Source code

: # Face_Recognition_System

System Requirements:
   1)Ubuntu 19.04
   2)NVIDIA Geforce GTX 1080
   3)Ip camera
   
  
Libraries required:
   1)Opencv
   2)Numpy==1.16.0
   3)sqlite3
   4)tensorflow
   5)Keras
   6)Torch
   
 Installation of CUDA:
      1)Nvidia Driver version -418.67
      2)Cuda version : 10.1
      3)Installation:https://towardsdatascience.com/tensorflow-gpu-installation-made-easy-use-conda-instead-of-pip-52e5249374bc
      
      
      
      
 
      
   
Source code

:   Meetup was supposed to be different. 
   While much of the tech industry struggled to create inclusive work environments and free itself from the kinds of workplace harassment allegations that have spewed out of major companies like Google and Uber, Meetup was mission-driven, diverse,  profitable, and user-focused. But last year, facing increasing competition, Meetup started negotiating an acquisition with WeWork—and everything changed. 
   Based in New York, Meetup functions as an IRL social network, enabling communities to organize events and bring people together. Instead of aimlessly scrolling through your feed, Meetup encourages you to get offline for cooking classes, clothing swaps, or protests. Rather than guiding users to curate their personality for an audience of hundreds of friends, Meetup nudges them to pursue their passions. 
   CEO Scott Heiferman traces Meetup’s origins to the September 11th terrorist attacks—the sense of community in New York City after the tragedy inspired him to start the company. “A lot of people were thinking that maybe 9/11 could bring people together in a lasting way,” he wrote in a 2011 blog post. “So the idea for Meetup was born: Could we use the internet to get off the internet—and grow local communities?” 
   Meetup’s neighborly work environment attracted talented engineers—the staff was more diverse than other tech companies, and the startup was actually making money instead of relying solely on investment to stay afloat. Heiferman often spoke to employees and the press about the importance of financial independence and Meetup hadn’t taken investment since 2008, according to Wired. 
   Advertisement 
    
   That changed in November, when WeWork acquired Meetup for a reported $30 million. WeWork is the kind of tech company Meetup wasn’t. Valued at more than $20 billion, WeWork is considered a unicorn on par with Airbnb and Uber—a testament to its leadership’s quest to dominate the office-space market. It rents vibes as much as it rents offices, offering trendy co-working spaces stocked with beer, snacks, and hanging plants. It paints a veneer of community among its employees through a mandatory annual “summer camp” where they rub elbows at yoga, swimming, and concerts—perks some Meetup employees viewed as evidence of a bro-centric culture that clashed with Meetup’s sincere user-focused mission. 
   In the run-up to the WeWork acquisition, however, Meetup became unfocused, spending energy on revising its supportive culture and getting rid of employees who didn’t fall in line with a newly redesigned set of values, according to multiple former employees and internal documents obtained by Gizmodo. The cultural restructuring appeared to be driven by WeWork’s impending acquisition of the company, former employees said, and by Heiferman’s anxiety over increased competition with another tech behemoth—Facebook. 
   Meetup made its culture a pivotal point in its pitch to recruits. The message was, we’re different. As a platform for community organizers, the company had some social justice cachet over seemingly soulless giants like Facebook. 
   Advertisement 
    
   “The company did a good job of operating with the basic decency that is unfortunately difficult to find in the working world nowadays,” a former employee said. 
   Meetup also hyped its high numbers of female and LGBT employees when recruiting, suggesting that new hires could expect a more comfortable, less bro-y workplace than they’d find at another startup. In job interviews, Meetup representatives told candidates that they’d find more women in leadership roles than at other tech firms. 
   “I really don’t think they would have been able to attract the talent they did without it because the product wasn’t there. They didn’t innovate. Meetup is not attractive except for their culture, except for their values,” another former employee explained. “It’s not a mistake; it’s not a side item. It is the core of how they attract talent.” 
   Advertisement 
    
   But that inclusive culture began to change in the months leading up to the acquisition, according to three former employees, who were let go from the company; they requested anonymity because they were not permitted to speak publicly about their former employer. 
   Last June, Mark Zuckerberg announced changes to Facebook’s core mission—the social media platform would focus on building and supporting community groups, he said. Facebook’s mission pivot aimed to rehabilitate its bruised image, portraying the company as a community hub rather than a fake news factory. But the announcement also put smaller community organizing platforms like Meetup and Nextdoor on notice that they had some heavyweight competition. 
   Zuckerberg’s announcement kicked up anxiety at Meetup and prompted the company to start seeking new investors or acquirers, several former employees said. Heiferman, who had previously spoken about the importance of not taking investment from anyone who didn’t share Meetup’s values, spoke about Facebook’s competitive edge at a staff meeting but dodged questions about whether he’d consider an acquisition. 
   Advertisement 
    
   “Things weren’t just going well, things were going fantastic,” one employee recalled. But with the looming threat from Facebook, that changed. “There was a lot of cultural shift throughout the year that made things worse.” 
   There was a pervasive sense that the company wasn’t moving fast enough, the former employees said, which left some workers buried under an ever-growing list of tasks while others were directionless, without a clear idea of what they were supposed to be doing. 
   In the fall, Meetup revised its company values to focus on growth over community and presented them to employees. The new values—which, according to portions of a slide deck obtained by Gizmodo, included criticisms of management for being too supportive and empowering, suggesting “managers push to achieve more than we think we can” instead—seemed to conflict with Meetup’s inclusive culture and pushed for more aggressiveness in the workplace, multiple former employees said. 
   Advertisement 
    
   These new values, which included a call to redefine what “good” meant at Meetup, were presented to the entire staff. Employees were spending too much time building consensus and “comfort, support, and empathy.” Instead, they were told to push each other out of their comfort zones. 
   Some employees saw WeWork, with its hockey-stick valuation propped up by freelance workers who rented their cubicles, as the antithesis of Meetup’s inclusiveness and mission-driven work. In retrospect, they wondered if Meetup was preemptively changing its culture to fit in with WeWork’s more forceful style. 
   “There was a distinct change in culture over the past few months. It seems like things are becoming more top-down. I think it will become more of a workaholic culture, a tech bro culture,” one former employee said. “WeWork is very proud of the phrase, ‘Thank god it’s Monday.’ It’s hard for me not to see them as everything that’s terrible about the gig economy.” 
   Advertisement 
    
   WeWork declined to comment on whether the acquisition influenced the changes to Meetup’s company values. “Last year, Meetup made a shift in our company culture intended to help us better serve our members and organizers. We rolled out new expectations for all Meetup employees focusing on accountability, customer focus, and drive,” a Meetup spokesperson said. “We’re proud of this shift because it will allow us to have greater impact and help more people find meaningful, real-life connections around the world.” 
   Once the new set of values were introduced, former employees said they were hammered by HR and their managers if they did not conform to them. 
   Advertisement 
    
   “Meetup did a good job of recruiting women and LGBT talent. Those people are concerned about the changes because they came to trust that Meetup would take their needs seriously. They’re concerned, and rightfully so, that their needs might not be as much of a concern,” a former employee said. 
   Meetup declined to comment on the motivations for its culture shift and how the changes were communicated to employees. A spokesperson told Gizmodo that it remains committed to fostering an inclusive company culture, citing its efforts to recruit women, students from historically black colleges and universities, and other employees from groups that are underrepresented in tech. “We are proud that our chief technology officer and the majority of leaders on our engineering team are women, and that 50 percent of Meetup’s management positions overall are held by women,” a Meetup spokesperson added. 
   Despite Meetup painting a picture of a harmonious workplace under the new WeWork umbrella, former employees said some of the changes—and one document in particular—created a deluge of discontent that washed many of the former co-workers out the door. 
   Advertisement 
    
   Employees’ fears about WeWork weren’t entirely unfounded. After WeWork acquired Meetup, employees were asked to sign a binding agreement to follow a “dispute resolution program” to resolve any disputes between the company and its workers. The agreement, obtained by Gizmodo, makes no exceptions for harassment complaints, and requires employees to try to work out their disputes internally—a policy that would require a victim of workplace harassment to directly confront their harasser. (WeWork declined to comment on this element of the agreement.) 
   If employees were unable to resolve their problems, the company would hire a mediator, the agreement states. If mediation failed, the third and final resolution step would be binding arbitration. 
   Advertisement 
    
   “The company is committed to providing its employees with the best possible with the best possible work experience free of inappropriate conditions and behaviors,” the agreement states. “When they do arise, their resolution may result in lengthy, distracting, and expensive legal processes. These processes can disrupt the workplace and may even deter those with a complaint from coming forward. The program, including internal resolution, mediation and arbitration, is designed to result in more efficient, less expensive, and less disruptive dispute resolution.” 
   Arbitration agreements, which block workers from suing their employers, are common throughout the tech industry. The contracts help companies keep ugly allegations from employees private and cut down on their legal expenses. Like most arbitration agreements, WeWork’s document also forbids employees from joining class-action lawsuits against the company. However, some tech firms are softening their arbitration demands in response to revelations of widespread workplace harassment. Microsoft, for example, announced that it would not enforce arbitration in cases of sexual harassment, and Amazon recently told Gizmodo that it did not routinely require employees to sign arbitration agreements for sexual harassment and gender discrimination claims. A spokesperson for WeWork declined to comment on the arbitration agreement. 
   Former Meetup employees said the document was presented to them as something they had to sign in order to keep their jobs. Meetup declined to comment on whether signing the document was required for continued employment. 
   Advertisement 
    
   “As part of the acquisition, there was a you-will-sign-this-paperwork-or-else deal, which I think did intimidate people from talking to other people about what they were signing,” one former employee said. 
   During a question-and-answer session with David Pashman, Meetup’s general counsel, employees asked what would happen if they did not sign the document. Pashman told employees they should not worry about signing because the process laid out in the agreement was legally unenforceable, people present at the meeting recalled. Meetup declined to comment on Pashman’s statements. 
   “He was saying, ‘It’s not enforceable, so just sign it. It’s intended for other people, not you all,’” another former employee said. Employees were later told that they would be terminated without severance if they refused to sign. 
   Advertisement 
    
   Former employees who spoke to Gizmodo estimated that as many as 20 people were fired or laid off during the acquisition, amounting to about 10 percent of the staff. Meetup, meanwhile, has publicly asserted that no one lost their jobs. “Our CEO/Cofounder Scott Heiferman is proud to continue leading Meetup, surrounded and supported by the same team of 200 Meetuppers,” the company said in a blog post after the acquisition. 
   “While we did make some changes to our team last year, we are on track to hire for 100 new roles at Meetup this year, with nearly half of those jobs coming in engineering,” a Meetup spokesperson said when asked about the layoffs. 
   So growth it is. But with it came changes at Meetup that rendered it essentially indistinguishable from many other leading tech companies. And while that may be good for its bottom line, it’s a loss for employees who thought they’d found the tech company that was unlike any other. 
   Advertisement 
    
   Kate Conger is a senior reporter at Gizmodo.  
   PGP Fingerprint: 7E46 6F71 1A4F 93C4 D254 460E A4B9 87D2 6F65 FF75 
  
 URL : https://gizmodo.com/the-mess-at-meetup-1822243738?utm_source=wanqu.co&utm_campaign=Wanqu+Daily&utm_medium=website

» WHAT THIS TASK INVOLVES
Whenever a line of the data includes the word "startup", show that line in full.

» TASK RESULT
   Meetup’s neighborly work environment attracted talented engineers—the staff was more diverse than other tech companies, and the startup was actually making money instead of relying solely on investment to stay afloat. Heiferman often spoke to employees and the press about the importance of financial independence and Meetup hadn’t taken investment since 2008, according to Wired. 
   Meetup also hyped its high numbers of female and LGBT employees when recruiting, suggesting that new hires could expect a more comfortable, less bro-y workplace than they’d find at another startup. In job interviews, Meetup representatives told candidates that they’d find more women in leadership roles than at other tech firms. 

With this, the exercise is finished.